Massive study on the genetics of educational attainment

In one of the largest genetic studies ever done, an international consortium of scientists has found more than 1,200 genetic variants associated with educational attainment, which is defined as the number of years individuals spent in school or university.

While income and environment strongly influence the amount of formal education a person completes, genes associated with such things as brain development, cognitive function, and personality traits also play a significant and measurable role, according to the study.

Indeed this same group of researchers, the Social Science Genetic Association Consortium, completed a similar but much smaller study two years ago and identified 74 variants associated with educational attainment.

Daniel Benjamin, associate professor at USC’s Center for Economic and Socials Research.

But this study, which includes data from more than 1.1 million people, is more than three times as large as the study done two years ago. Researchers used de-identified aggregaged data from 23andMe customers who consented to participate in research, data from the UK Biobank, and 69 other smaller research cohorts. The large size of this study offered scientists unprecedented ability to identify genetic variants that have even a very small influence on educational attainment.
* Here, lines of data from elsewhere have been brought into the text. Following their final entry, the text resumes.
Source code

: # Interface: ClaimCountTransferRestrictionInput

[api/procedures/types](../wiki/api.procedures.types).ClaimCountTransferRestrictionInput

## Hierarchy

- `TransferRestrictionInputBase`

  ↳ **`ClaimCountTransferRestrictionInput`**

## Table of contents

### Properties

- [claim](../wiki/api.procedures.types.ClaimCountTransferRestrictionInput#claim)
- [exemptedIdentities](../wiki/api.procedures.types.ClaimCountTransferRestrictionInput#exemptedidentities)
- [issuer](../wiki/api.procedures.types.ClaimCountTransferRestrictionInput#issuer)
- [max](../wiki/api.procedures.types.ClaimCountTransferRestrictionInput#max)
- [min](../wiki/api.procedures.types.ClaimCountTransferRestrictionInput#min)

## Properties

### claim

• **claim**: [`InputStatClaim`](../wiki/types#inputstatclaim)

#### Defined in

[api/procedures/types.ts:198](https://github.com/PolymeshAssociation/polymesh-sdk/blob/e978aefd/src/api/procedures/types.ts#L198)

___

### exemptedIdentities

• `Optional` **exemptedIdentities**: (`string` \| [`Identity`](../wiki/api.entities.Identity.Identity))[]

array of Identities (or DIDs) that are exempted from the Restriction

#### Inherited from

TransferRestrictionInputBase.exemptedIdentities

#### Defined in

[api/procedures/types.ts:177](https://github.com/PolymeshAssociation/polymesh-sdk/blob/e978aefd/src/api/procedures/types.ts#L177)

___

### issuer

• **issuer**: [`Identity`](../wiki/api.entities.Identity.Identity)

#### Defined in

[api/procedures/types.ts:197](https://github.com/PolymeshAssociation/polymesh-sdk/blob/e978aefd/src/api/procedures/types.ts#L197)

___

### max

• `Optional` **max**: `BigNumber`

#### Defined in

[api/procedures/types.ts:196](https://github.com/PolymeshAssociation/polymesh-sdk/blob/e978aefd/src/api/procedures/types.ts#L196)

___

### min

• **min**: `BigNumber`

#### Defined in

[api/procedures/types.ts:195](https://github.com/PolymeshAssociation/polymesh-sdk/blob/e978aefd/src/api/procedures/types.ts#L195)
“Even variants with the largest effects predict, on average, only about three more weeks of schooling in those who have those variants compared to those who don’t,” said Daniel Benjamin, a lead author on the study and an associate professor at the Center for Economic and Social Research at the University of Southern California. “Yet when we analyze the combined effects of many genetic variants, taken together they can predict the length of a person’s formal education as well as demographic factors.”

Benjamin is alluding to an additional step the researchers took for this study. The team was able to create what is called a “polygenic score” to determine the predictive power of the genetic variants associated with educational attainment. A polygenic score is essentially an algorithm that adds up the impact of multiple variants altogether. The researchers used more than a million variants across the genome and found that the polygenic risk score predicted educational attainment just as well as looking solely at demographic influences. Using the polygenic model the researchers were predictive of 11-to-13 percent of variation in the number of years completed in school. 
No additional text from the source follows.